● **Work order**
Scan the records beneath this line for the line holding "In the context" and the line holding "They are important", then transcribe exactly those two and all lines between.

Collected data entries:
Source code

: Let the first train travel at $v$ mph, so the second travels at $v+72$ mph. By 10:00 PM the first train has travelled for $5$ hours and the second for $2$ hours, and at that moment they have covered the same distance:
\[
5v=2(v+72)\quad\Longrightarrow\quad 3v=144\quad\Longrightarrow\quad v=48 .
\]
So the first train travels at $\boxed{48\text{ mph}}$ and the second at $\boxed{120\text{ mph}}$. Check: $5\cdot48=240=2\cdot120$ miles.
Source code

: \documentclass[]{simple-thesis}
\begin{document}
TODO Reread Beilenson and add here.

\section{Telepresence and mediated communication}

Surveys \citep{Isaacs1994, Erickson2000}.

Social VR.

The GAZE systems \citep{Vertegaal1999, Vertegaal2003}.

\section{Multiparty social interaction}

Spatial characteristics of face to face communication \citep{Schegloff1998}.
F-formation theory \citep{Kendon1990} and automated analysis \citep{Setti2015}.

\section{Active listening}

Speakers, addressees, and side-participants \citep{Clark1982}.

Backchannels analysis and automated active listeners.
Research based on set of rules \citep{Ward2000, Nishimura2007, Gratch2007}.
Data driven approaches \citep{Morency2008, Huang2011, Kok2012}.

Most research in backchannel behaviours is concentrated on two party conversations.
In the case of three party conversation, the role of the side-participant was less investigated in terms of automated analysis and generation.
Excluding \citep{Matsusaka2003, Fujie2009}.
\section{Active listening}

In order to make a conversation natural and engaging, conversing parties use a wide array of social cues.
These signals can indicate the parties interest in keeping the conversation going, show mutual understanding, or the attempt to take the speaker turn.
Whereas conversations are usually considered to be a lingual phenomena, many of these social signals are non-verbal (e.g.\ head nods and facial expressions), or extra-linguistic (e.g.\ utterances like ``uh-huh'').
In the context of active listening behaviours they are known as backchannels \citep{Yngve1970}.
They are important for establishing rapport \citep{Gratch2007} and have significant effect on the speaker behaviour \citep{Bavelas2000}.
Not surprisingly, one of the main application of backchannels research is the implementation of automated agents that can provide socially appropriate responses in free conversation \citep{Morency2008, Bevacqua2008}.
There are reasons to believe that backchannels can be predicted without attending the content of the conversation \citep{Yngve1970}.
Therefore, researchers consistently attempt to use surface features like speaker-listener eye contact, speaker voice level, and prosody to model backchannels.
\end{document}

● **Solution to this exercise**
In the context of active listening behaviours they are known as backchannels \citep{Yngve1970}.
They are important for establishing rapport \citep{Gratch2007} and have significant effect on the speaker behaviour \citep{Bavelas2000}.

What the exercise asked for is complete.